Sony’s Revised PS5 Is a Downgrade, Not an Upgrade


Less than a year after its launch, Sony is shipping a revised version of the PlayStation 5 in Australia, Japan, and the United States, with more regions to follow. At first, we quickly noticed it comes with a new stand design, but now we know it’s physically lighter than the original, and that might not be a good thing.

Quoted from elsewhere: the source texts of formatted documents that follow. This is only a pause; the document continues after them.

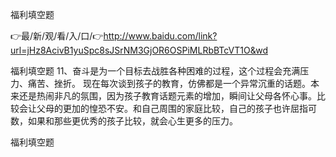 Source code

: 福利填空题

👉最/新/观/看/入/口/👉http://www.baidu.com/link?url=jHz8AcivB1yuSpc8sJSrNM3GjOR6OSPiMLRbBTcVT1O&wd

福利填空题	11、奋斗是为一个目标去战胜各种困难的过程，这个过程会充满压力、痛苦、挫折。
现在每次谈到孩子的教育，仿佛都是一个异常沉重的话题。本来还是热闹非凡的氛围，因为孩子教育话题元素的增加，瞬间让父母各怀心事。比较会让父母的更加的惶恐不安。和自己周围的家庭比较，自己的孩子也许屈指可数，如果和那些更优秀的孩子比较，就会心生更多的压力。


福利填空题
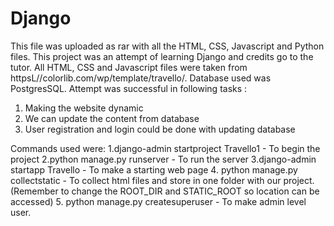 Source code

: # Django

This file was uploaded as rar with all the HTML, CSS, Javascript and Python files. This project was an attempt of learning Django and credits go to the tutor.
All HTML, CSS and Javascript files were taken from httpsL//colorlib.com/wp/template/travello/. Database used was PostgresSQL.
Attempt was successful in following tasks :
1. Making the website dynamic
2. We can update the content from database
3. User registration and login could be done with updating database

Commands used were:
1.django-admin startproject Travello1 - To begin the project
2.python manage.py runserver - To run the server
3.django-admin startapp Travello - To make a starting web page
4. python manage.py collectstatic - To collect html files and store in one folder with our project. (Remember to change the ROOT_DIR and STATIC_ROOT so location can be accessed)
5. python manage.py createsuperuser - To make admin level user.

The upgraded PS5 is model “CFI-1102A,” and it’s 0.6 pounds lighter than the original PS5 from earlier this year. Unfortunately, the upgraded PS5 comes with a smaller heatsink, which means the newer console could run hotter and potentially perform worse in select games where the unit begins to overheat.

Sony PS5 new heatsink
Old (Left) vs New (Right) Austin Evans – YouTube

Popular YouTuber Austin Evans ripped open the “upgraded” PS5 model CFI-1102A and shared the image posted above. As you can see, the heatsink overall is a bit smaller, redesigned, and doesn’t have the same gold plating on the underside.

For those wondering, heatsinks are metal fins designed to cool down the processor, similar to a radiator in a car. Gamers typically upgrade the heatsink in their PC to a bigger option for improved thermals, not a smaller one.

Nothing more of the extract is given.